Exercise description. Return each record verbatim, images excluded.
** Supplied material follows **
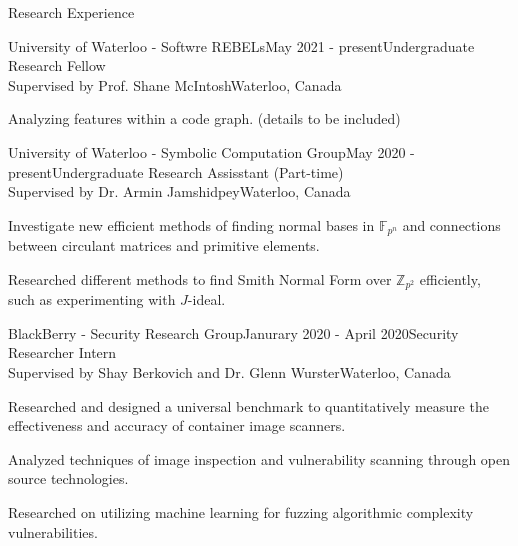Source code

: \documentclass{cv}
\begin{document}
\begin{rSection}{Research Experience}
\begin{rSubsection}{University of Waterloo - Softwre REBELs}{May 2021 - present}{Undergraduate Research Fellow \\ Supervised by Prof. Shane McIntosh}{Waterloo, Canada}
	\item Analyzing features within a code graph. (details to be included)
\end{rSubsection}

\begin{rSubsection}{University of Waterloo - Symbolic Computation Group}{May 2020 - present}{Undergraduate Research Assisstant (Part-time)\\ Supervised by Dr. Armin Jamshidpey}{Waterloo, Canada}
    \item Investigate new efficient methods of finding normal bases in $\mathbb{F}_{p^n}$ and connections between circulant matrices and primitive elements.
  	\item Researched different methods to find Smith Normal Form over $\mathbb{Z}_{p^2}$ efficiently, such as experimenting with $J$-ideal.
\end{rSubsection}

\begin{rSubsection}{BlackBerry - Security Research Group}{Janurary 2020 - April 2020}{Security Researcher Intern \\ Supervised by Shay Berkovich and Dr. Glenn Wurster}{Waterloo, Canada}
	\item Researched and designed a universal benchmark to quantitatively measure the effectiveness and accuracy of container image scanners.
	\item Analyzed techniques of image inspection and vulnerability scanning through open source technologies.
	\item Researched on utilizing machine learning for fuzzing algorithmic complexity vulnerabilities.
\end{rSubsection}
\end{rSection}
\end{document}
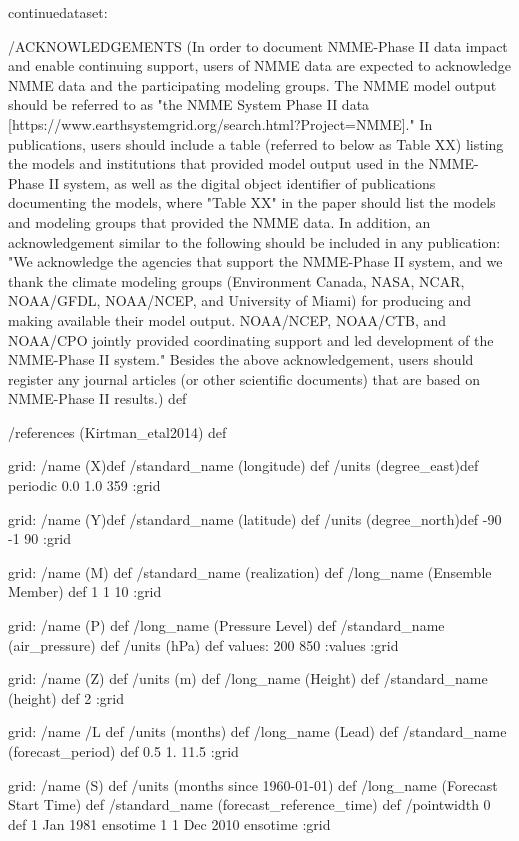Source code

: \begin{ingrid}
continuedataset:

/ACKNOWLEDGEMENTS (In order to document NMME-Phase II data impact and enable continuing support, users of NMME data are expected to acknowledge NMME data and the participating modeling groups. The NMME model output should be referred to as "the NMME System Phase II data [https://www.earthsystemgrid.org/search.html?Project=NMME]."  In publications, users should include a table (referred to below as Table XX) listing the models and institutions that provided model output used in the NMME-Phase II system, as well as the digital object identifier of publications documenting the models, where "Table XX" in the paper should list the models and modeling groups that provided the NMME data.  In addition, an acknowledgement similar to the following should be included in any publication:  "We acknowledge the agencies that support the NMME-Phase II system, and we thank the climate modeling groups (Environment Canada, NASA, NCAR, NOAA/GFDL, NOAA/NCEP, and University of Miami) for producing and making available their model output. NOAA/NCEP, NOAA/CTB, and NOAA/CPO jointly provided coordinating support and led development of the NMME-Phase II system."  Besides the above acknowledgement, users should register any journal articles (or other scientific documents) that are based on NMME-Phase II results.) def

/references (Kirtman_etal2014) def

grid:
/name (X)def
/standard_name (longitude) def
/units (degree_east)def
periodic
 0.0 1.0 359
:grid

grid:
/name (Y)def
/standard_name (latitude) def
/units (degree_north)def
-90 -1 90
:grid

grid:
/name (M) def
/standard_name (realization) def
/long_name (Ensemble Member) def
1 1 10
:grid

grid:
/name (P) def
/long_name (Pressure Level) def
/standard_name (air_pressure) def
/units (hPa) def
values: 200 850 :values
:grid

grid:
/name (Z) def
/units (m) def
/long_name (Height) def
/standard_name (height) def
2 
:grid

grid:
/name /L def
/units (months) def
/long_name (Lead) def
/standard_name (forecast_period) def
0.5 1. 11.5
:grid

grid:
/name (S) def
/units (months since 1960-01-01) def
/long_name (Forecast Start Time) def
/standard_name (forecast_reference_time) def
/pointwidth 0 def
1 Jan 1981 ensotime
1
1 Dec 2010 ensotime
:grid


\end{ingrid}
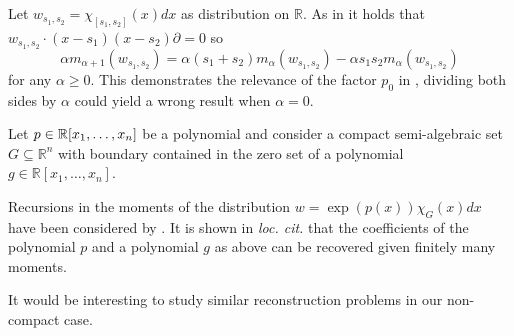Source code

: \begin{example}
  Let $w_{s_1,s_2} = \chi_{[s_1,s_2]}(x)dx$ as distribution on $\mathbb{R}$.
  As in  it holds that $w_{s_1,s_2}\cdot (x-s_1)(x-s_2) \partial =0$ so
  $$\alpha m_{\alpha +1}(w_{s_1,s_2}) = \alpha (s_1 + s_2)m_{\alpha}(w_{s_1,s_2}) - \alpha s_1 s_2 m_{\alpha}(w_{s_1,s_2})$$
  for any $\alpha \geq 0$.
  This demonstrates the relevance of the factor $p_0$ in , dividing both sides by $\alpha$ could yield a wrong result when $\alpha = 0$.
\end{example}
\begin{remark}
  Let $p\in \mathbb{R}[x_1,\ldots,x_n]$ be a polynomial and consider a compact semi-algebraic set $G\subseteq \mathbb{R}^n$ with boundary contained in the zero set of a polynomial $g\in \mathbb{R}[x_1,\ldots,x_n]$.

  Recursions in the moments of the distribution $w = \exp(p(x)) \chi_G(x) dx$ have been considered by \cite{brehard2019moment}.
  It is shown in {\it loc. cit.} that the coefficients of the polynomial $p$ and a polynomial $g$ as above can be recovered given finitely many moments.

  It would be interesting to study similar reconstruction problems in our non-compact case.
\end{remark}
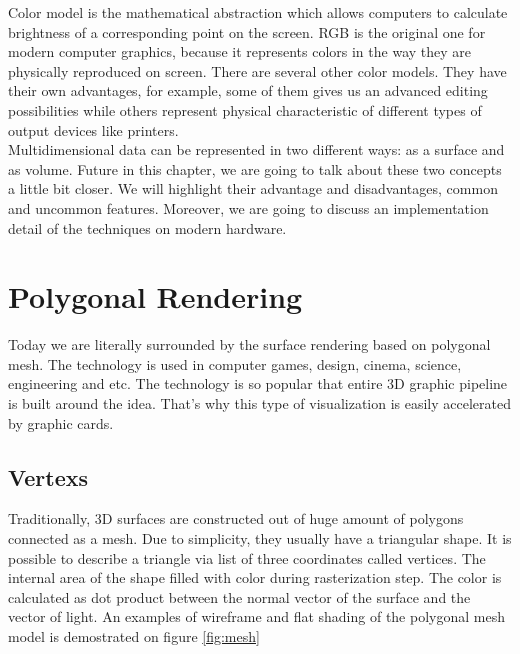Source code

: \documentclass[twoside, english, 11pt]{report}
\begin{document}
Color model is the mathematical abstraction which allows computers to calculate brightness of a corresponding point on the screen. RGB is the original one for modern computer graphics, because it represents colors in the way they are physically reproduced on screen. There are several other color models. They have their own advantages, for example, some of them gives us an advanced editing possibilities while others represent physical characteristic of different types of output devices like printers.\\

Multidimensional data can be represented in two different ways: as a surface and as volume. Future in this chapter, we are going to talk about these two concepts a little bit closer. We will highlight their advantage and disadvantages, common and uncommon features. Moreover, we are going to discuss an implementation detail of the techniques on modern hardware.


\section{Polygonal Rendering}

Today we are literally surrounded by the surface rendering based on polygonal mesh. The technology is used in computer games, design, cinema, science, engineering and etc. The technology is so popular that entire 3D graphic pipeline is built around the idea. That's why this type of visualization is easily accelerated by graphic cards.\\

\subsection{Vertexs}
Traditionally, 3D surfaces are constructed out of huge amount of polygons connected as a mesh. Due to simplicity, they usually have a triangular shape. It is possible to describe a triangle via list of three coordinates called vertices. The internal area of the shape filled with color during rasterization step. The color is calculated as dot product between the normal vector of the surface and the vector of light. An examples of wireframe and flat shading of the polygonal mesh model is demostrated on figure \ref{fig:mesh}
\end{document}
** End of Supplied material **
Written response.
Source code

: \documentclass{cv}
\begin{document}
\begin{rSection}{Research Experience}
\begin{rSubsection}{University of Waterloo - Softwre REBELs}{May 2021 - present}{Undergraduate Research Fellow \\ Supervised by Prof. Shane McIntosh}{Waterloo, Canada}
	\item Analyzing features within a code graph. (details to be included)
\end{rSubsection}

\begin{rSubsection}{University of Waterloo - Symbolic Computation Group}{May 2020 - present}{Undergraduate Research Assisstant (Part-time)\\ Supervised by Dr. Armin Jamshidpey}{Waterloo, Canada}
    \item Investigate new efficient methods of finding normal bases in $\mathbb{F}_{p^n}$ and connections between circulant matrices and primitive elements.
  	\item Researched different methods to find Smith Normal Form over $\mathbb{Z}_{p^2}$ efficiently, such as experimenting with $J$-ideal.
\end{rSubsection}

\begin{rSubsection}{BlackBerry - Security Research Group}{Janurary 2020 - April 2020}{Security Researcher Intern \\ Supervised by Shay Berkovich and Dr. Glenn Wurster}{Waterloo, Canada}
	\item Researched and designed a universal benchmark to quantitatively measure the effectiveness and accuracy of container image scanners.
	\item Analyzed techniques of image inspection and vulnerability scanning through open source technologies.
	\item Researched on utilizing machine learning for fuzzing algorithmic complexity vulnerabilities.
\end{rSubsection}
\end{rSection}
\end{document}
Source code

: \begin{ingrid}
continuedataset:

/ACKNOWLEDGEMENTS (In order to document NMME-Phase II data impact and enable continuing support, users of NMME data are expected to acknowledge NMME data and the participating modeling groups. The NMME model output should be referred to as "the NMME System Phase II data [https://www.earthsystemgrid.org/search.html?Project=NMME]."  In publications, users should include a table (referred to below as Table XX) listing the models and institutions that provided model output used in the NMME-Phase II system, as well as the digital object identifier of publications documenting the models, where "Table XX" in the paper should list the models and modeling groups that provided the NMME data.  In addition, an acknowledgement similar to the following should be included in any publication:  "We acknowledge the agencies that support the NMME-Phase II system, and we thank the climate modeling groups (Environment Canada, NASA, NCAR, NOAA/GFDL, NOAA/NCEP, and University of Miami) for producing and making available their model output. NOAA/NCEP, NOAA/CTB, and NOAA/CPO jointly provided coordinating support and led development of the NMME-Phase II system."  Besides the above acknowledgement, users should register any journal articles (or other scientific documents) that are based on NMME-Phase II results.) def

/references (Kirtman_etal2014) def

grid:
/name (X)def
/standard_name (longitude) def
/units (degree_east)def
periodic
 0.0 1.0 359
:grid

grid:
/name (Y)def
/standard_name (latitude) def
/units (degree_north)def
-90 -1 90
:grid

grid:
/name (M) def
/standard_name (realization) def
/long_name (Ensemble Member) def
1 1 10
:grid

grid:
/name (P) def
/long_name (Pressure Level) def
/standard_name (air_pressure) def
/units (hPa) def
values: 200 850 :values
:grid

grid:
/name (Z) def
/units (m) def
/long_name (Height) def
/standard_name (height) def
2 
:grid

grid:
/name /L def
/units (months) def
/long_name (Lead) def
/standard_name (forecast_period) def
0.5 1. 11.5
:grid

grid:
/name (S) def
/units (months since 1960-01-01) def
/long_name (Forecast Start Time) def
/standard_name (forecast_reference_time) def
/pointwidth 0 def
1 Jan 1981 ensotime
1
1 Dec 2010 ensotime
:grid


\end{ingrid}
Source code

: \begin{example}
  Let $w_{s_1,s_2} = \chi_{[s_1,s_2]}(x)dx$ as distribution on $\mathbb{R}$.
  As in  it holds that $w_{s_1,s_2}\cdot (x-s_1)(x-s_2) \partial =0$ so
  $$\alpha m_{\alpha +1}(w_{s_1,s_2}) = \alpha (s_1 + s_2)m_{\alpha}(w_{s_1,s_2}) - \alpha s_1 s_2 m_{\alpha}(w_{s_1,s_2})$$
  for any $\alpha \geq 0$.
  This demonstrates the relevance of the factor $p_0$ in , dividing both sides by $\alpha$ could yield a wrong result when $\alpha = 0$.
\end{example}
\begin{remark}
  Let $p\in \mathbb{R}[x_1,\ldots,x_n]$ be a polynomial and consider a compact semi-algebraic set $G\subseteq \mathbb{R}^n$ with boundary contained in the zero set of a polynomial $g\in \mathbb{R}[x_1,\ldots,x_n]$.

  Recursions in the moments of the distribution $w = \exp(p(x)) \chi_G(x) dx$ have been considered by \cite{brehard2019moment}.
  It is shown in {\it loc. cit.} that the coefficients of the polynomial $p$ and a polynomial $g$ as above can be recovered given finitely many moments.

  It would be interesting to study similar reconstruction problems in our non-compact case.
\end{remark}
Source code

: \documentclass[twoside, english, 11pt]{report}
\begin{document}
Color model is the mathematical abstraction which allows computers to calculate brightness of a corresponding point on the screen. RGB is the original one for modern computer graphics, because it represents colors in the way they are physically reproduced on screen. There are several other color models. They have their own advantages, for example, some of them gives us an advanced editing possibilities while others represent physical characteristic of different types of output devices like printers.\\

Multidimensional data can be represented in two different ways: as a surface and as volume. Future in this chapter, we are going to talk about these two concepts a little bit closer. We will highlight their advantage and disadvantages, common and uncommon features. Moreover, we are going to discuss an implementation detail of the techniques on modern hardware.


\section{Polygonal Rendering}

Today we are literally surrounded by the surface rendering based on polygonal mesh. The technology is used in computer games, design, cinema, science, engineering and etc. The technology is so popular that entire 3D graphic pipeline is built around the idea. That's why this type of visualization is easily accelerated by graphic cards.\\

\subsection{Vertexs}
Traditionally, 3D surfaces are constructed out of huge amount of polygons connected as a mesh. Due to simplicity, they usually have a triangular shape. It is possible to describe a triangle via list of three coordinates called vertices. The internal area of the shape filled with color during rasterization step. The color is calculated as dot product between the normal vector of the surface and the vector of light. An examples of wireframe and flat shading of the polygonal mesh model is demostrated on figure \ref{fig:mesh}
\end{document}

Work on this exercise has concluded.